== EXTRACTED RECORDS

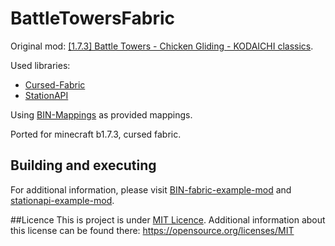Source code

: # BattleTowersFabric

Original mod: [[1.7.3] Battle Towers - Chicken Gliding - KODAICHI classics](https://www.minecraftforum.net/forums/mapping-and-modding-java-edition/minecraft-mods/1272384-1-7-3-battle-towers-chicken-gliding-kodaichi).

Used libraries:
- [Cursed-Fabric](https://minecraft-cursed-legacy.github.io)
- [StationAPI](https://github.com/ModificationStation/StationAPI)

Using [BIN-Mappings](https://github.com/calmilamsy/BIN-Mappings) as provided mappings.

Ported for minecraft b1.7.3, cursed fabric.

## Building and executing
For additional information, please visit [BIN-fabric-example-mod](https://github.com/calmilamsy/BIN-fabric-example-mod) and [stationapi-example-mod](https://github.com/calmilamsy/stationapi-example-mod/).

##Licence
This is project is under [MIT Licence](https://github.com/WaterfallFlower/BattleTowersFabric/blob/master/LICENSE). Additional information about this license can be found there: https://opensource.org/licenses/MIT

====
== EXTRACTED RECORDS

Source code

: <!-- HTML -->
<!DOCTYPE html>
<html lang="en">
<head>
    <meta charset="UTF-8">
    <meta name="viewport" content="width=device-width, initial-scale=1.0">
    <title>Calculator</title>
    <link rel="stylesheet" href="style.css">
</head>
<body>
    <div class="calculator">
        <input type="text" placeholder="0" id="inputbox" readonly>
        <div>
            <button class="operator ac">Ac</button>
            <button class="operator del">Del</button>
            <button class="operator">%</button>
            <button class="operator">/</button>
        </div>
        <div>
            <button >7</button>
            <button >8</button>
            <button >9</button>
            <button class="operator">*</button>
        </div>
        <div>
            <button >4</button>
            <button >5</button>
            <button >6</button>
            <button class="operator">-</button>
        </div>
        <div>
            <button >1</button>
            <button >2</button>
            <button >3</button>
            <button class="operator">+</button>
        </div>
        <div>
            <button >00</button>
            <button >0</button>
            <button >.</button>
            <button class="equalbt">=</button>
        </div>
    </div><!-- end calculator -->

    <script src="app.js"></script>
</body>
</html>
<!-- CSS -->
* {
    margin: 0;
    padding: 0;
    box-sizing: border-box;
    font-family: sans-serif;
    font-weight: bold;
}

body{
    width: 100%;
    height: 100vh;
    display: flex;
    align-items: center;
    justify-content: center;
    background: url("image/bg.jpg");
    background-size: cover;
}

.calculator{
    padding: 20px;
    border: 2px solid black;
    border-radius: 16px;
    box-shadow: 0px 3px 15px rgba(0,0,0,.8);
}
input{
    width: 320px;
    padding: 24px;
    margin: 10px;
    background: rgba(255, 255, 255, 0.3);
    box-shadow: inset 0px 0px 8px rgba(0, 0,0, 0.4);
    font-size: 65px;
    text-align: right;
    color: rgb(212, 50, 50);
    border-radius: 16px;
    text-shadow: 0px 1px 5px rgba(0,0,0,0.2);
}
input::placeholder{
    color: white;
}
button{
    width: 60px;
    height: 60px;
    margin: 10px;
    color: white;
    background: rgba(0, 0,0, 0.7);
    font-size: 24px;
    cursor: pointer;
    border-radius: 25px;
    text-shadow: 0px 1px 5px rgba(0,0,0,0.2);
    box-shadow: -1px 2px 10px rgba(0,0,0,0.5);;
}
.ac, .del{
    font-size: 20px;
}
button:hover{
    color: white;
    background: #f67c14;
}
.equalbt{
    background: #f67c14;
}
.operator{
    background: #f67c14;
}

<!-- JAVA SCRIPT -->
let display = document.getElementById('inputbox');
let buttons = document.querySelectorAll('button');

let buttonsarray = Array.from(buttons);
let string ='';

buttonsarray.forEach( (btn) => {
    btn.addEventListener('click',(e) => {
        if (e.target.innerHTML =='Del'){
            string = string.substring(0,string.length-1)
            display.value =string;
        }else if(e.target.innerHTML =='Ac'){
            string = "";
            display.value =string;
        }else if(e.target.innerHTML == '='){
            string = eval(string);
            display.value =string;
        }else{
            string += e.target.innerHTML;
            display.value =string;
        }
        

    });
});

====
== EXTRACTED RECORDS

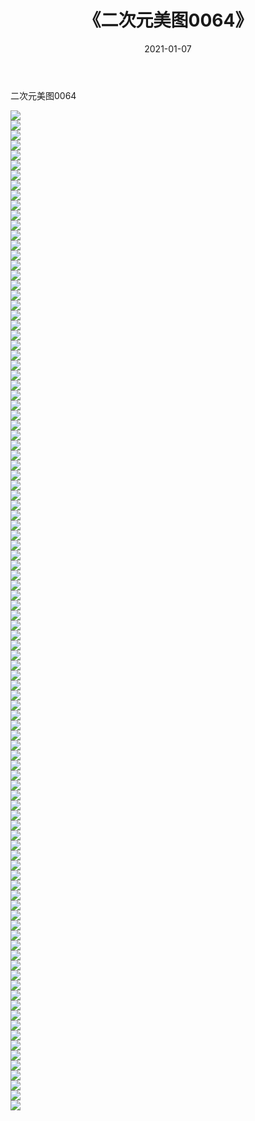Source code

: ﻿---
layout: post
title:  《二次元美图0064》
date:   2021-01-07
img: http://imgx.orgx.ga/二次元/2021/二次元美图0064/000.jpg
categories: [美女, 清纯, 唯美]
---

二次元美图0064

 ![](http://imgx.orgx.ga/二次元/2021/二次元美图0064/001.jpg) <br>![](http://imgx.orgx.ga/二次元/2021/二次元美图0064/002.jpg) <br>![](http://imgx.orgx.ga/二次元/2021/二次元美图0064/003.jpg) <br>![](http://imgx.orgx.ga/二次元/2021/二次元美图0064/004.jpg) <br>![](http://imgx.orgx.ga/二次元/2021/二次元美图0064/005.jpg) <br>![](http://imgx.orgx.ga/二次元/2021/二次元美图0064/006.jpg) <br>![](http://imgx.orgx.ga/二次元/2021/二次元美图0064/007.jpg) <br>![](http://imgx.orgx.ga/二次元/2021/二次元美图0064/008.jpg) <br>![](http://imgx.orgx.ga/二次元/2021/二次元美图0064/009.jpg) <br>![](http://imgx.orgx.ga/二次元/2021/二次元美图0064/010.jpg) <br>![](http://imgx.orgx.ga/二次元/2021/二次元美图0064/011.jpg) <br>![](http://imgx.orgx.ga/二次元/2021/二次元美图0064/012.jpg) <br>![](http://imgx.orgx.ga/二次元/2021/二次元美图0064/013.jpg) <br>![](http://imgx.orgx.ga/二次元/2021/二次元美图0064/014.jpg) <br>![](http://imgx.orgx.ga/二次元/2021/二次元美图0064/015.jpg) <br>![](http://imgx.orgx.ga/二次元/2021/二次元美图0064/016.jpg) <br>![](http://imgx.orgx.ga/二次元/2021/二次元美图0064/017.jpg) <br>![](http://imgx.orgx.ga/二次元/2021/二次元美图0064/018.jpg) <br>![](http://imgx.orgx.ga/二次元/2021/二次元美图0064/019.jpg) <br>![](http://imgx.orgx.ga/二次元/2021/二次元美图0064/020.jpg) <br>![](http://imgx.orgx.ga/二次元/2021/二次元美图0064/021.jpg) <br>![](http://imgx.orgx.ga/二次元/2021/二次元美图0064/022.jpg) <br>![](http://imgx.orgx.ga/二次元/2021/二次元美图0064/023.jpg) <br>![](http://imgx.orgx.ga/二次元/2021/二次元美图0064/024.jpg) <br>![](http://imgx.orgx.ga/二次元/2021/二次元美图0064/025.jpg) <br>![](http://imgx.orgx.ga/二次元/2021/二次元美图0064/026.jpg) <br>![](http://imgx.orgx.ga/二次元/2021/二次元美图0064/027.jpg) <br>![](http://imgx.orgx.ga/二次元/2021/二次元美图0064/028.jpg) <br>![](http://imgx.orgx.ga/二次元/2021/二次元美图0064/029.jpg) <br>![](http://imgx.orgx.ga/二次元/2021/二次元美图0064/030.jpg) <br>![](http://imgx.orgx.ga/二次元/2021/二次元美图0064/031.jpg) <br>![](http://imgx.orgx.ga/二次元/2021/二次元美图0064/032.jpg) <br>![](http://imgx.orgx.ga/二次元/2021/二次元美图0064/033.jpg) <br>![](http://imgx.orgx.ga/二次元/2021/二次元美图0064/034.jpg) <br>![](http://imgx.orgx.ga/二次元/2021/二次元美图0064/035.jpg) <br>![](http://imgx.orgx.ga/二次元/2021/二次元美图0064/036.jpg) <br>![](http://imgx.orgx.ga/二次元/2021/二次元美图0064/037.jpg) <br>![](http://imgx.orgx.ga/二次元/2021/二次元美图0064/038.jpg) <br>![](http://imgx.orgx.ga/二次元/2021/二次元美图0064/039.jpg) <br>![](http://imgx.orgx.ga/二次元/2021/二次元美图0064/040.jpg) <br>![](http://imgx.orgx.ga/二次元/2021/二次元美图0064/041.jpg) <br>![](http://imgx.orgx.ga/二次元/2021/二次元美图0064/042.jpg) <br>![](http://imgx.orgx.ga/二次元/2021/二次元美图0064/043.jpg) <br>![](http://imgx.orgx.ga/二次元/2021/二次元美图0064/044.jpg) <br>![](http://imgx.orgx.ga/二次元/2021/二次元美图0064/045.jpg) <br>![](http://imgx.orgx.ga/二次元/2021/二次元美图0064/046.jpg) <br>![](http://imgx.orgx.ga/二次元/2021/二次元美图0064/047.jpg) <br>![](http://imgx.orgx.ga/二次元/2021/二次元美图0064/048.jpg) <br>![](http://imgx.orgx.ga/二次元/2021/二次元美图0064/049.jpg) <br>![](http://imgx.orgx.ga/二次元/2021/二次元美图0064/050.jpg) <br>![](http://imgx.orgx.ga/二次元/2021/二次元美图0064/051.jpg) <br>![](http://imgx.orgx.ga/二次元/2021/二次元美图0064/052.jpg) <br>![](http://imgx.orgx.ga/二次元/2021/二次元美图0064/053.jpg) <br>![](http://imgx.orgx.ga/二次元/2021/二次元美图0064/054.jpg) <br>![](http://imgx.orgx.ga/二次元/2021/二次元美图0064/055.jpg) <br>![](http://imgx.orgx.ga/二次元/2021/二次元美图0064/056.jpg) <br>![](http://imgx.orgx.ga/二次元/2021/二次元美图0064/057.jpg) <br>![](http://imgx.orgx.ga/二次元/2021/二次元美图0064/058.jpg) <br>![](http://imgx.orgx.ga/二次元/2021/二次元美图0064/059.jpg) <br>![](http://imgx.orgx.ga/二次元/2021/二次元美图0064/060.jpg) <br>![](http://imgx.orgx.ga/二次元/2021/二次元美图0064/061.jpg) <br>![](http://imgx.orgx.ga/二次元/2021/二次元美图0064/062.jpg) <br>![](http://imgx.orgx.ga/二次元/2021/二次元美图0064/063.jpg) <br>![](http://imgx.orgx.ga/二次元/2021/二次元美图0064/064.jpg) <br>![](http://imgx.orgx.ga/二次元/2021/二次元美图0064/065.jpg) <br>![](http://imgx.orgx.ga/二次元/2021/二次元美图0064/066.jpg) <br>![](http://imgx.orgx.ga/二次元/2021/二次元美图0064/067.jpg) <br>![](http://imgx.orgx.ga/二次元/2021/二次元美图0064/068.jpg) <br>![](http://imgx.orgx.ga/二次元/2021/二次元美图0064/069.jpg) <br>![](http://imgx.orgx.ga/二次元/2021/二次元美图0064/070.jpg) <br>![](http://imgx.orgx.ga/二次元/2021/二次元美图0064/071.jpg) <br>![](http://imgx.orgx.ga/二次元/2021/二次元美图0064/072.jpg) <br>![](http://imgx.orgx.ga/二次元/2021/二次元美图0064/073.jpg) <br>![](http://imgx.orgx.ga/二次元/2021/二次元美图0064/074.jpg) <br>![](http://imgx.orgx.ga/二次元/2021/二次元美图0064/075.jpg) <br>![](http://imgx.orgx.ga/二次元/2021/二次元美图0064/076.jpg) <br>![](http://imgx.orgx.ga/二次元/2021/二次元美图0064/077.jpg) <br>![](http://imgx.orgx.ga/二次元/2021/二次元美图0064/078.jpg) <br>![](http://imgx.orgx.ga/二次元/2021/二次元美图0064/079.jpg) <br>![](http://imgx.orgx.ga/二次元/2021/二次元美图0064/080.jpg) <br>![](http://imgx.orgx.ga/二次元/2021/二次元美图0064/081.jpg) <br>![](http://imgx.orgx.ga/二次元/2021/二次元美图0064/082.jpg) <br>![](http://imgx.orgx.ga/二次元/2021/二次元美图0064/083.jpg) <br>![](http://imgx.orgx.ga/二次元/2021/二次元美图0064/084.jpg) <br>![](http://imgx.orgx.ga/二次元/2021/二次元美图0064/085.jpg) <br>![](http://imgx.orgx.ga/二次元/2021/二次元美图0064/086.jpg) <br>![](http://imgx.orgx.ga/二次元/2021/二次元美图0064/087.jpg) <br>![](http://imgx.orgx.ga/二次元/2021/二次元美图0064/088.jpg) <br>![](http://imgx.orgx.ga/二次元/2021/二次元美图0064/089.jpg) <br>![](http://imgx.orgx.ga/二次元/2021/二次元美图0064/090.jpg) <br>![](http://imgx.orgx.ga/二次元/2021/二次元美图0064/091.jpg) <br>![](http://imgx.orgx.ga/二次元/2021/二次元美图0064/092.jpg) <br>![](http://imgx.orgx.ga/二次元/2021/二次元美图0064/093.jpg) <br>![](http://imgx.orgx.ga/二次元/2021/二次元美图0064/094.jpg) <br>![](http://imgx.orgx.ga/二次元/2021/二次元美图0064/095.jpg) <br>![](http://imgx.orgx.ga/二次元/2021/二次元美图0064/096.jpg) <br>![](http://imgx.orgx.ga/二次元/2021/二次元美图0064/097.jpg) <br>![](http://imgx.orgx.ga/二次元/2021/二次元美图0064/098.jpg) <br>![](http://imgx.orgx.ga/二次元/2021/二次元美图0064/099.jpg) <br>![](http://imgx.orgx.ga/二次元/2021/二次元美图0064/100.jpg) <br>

====

- WORK REQUIRED -
Take each line in the listing that has the word "align" and copy it.

- SOLUTION FOR THIS PROBLEM -
    align-items: center;
    text-align: right;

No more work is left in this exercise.